It’s Still Trespassing
News broke this week of four (4) people breaking into a Minnesota church searching for ghosts. In order to get in, the group broke windows and a sculpture. Meeker County Sheriff Brian Cruze admits that “alcohol played a role in their poor decision.” Alcohol, however, will not be a proper defense when they are arraigned for burglary and criminal damage to property. Let this be a lesson to all thrill seekers: Trespass is illegal.
Police officers responded to an alarm at 1:45 a.m. Sunday, May 17th at the Ness Church located in rural Litchfield, Minnesota. The thrill-seeking “ghost hunters” included Todd Suurmeyer, Joseph Porter, and Brittani Roberts, of Sioux Falls, and Kyle Huber, of Victoria, Minnesota. The three men appeared in court on Tuesday. The female, Brittani Roberts, was released pending an investigation. An investigation is on-going to determine whether anything was stolen.

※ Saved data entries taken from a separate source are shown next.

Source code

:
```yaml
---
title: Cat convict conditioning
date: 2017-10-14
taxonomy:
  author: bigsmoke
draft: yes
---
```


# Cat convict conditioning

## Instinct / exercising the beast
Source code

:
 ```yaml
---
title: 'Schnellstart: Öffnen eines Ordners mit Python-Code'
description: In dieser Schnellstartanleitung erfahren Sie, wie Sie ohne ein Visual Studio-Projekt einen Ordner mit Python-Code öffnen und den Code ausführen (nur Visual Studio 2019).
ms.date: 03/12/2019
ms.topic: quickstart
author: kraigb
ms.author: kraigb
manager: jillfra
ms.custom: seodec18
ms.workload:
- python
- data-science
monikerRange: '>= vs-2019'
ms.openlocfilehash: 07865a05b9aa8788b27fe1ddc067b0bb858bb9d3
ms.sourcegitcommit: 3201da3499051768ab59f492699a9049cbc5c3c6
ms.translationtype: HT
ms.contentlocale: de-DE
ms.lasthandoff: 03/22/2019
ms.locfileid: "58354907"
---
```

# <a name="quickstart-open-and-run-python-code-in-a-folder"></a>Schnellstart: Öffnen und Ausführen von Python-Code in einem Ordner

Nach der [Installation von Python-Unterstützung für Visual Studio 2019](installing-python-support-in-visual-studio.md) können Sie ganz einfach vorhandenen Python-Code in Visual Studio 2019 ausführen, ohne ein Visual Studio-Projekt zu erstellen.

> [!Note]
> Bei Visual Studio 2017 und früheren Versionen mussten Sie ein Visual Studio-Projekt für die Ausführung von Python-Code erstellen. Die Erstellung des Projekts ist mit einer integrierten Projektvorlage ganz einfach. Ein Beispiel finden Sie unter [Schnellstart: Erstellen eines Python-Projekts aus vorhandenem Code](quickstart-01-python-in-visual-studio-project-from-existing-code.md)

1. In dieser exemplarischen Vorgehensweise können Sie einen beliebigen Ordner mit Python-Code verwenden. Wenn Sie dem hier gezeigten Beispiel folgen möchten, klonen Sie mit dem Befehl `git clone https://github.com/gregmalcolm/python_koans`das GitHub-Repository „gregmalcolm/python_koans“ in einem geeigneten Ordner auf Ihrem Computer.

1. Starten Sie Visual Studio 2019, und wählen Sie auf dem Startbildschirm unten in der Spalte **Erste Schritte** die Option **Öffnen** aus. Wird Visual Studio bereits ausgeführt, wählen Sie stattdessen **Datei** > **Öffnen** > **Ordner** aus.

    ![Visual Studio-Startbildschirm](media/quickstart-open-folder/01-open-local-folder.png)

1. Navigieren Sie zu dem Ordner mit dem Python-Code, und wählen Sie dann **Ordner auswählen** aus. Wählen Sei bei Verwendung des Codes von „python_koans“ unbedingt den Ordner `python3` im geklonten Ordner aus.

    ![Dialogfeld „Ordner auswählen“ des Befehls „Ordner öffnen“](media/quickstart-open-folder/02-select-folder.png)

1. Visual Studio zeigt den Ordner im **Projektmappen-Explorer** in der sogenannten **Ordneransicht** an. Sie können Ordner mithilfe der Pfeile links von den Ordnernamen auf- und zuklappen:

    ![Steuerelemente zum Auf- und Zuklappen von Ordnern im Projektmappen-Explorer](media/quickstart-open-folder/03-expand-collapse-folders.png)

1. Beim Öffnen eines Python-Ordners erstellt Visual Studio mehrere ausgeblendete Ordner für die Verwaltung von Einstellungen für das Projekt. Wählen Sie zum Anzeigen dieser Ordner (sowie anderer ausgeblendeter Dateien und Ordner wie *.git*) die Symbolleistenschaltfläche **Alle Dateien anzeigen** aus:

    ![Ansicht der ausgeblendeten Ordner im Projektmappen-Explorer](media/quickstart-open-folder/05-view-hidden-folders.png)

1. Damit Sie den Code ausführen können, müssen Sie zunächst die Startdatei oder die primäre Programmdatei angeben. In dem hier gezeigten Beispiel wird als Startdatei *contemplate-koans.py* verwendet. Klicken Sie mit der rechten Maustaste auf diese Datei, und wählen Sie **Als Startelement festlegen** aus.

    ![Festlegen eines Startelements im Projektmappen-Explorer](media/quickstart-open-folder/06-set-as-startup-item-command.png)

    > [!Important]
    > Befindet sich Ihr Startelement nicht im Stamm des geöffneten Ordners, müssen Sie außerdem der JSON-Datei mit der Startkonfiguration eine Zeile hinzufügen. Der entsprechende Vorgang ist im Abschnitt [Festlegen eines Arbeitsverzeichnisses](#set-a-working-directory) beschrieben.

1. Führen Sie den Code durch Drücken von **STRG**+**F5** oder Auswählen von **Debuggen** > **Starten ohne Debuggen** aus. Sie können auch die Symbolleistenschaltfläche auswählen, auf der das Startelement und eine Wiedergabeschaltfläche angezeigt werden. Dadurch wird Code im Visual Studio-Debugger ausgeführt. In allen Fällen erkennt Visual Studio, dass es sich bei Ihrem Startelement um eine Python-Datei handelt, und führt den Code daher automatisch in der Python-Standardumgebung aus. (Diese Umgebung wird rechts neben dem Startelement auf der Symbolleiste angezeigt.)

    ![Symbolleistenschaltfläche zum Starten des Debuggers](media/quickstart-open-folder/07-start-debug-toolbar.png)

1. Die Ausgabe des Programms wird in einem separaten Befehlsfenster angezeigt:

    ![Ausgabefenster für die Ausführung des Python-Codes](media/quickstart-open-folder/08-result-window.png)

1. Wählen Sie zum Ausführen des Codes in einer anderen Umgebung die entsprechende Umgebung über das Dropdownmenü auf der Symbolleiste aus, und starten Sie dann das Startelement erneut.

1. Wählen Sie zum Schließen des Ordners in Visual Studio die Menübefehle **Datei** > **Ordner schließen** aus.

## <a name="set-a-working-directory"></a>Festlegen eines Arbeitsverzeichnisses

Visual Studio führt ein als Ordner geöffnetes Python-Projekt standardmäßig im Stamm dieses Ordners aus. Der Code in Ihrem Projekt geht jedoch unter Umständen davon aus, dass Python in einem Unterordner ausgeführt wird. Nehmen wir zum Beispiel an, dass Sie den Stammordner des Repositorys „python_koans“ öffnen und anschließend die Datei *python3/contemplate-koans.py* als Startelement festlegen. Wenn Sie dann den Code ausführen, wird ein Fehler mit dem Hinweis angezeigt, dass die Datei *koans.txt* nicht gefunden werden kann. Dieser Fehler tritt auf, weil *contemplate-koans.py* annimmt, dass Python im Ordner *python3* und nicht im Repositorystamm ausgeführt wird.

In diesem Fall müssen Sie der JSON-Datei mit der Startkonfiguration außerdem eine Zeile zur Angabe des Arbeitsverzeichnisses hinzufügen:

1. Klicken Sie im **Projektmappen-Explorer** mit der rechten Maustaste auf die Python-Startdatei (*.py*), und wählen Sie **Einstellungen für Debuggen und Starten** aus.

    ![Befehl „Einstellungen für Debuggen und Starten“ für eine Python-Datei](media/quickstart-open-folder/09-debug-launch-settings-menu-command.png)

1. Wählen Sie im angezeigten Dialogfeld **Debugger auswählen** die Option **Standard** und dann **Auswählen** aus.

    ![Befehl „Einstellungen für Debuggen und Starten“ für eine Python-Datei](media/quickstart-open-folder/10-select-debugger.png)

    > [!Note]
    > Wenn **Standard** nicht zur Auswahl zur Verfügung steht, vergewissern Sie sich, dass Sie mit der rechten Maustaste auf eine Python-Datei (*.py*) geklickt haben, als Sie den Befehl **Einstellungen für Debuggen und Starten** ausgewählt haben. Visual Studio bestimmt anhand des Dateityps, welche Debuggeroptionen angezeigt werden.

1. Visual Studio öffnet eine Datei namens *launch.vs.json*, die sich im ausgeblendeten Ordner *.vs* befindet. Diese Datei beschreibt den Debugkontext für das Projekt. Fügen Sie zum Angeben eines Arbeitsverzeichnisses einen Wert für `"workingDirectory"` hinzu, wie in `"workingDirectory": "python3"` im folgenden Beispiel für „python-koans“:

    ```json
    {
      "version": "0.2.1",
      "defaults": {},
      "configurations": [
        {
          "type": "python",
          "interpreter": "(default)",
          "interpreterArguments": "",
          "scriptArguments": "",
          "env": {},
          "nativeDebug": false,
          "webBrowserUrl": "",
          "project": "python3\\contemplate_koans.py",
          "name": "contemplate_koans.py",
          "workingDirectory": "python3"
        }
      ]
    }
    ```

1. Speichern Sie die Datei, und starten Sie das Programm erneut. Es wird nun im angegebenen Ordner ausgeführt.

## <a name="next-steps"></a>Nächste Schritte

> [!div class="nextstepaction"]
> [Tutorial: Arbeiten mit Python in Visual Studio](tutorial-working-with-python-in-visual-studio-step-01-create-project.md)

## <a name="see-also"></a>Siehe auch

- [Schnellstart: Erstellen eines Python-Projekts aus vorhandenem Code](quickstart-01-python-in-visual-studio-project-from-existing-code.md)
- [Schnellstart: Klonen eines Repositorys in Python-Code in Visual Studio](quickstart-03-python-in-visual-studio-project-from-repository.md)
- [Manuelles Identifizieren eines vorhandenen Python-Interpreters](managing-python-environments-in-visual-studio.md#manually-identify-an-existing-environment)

Unfortunately, the group decided to break into the historic church because of an urban legend that the church was haunted. The location has historic significance; the first five (5) victims of the Dakota War of 1862 are buried on the property. Also known as the “Sioux Uprising,” the war pitted the U.S. Army against the Sioux Indian Tribe. It lasted from August 17, 1862 until the mass execution of thirty-eight (38) Dakota men on December 26, 1862. The war greatly impacted the state’s history.
Church officials deny that the church is haunted; however, the church is frequently targeted by vandals. Preservation of history should remain paramount over ghost hunting.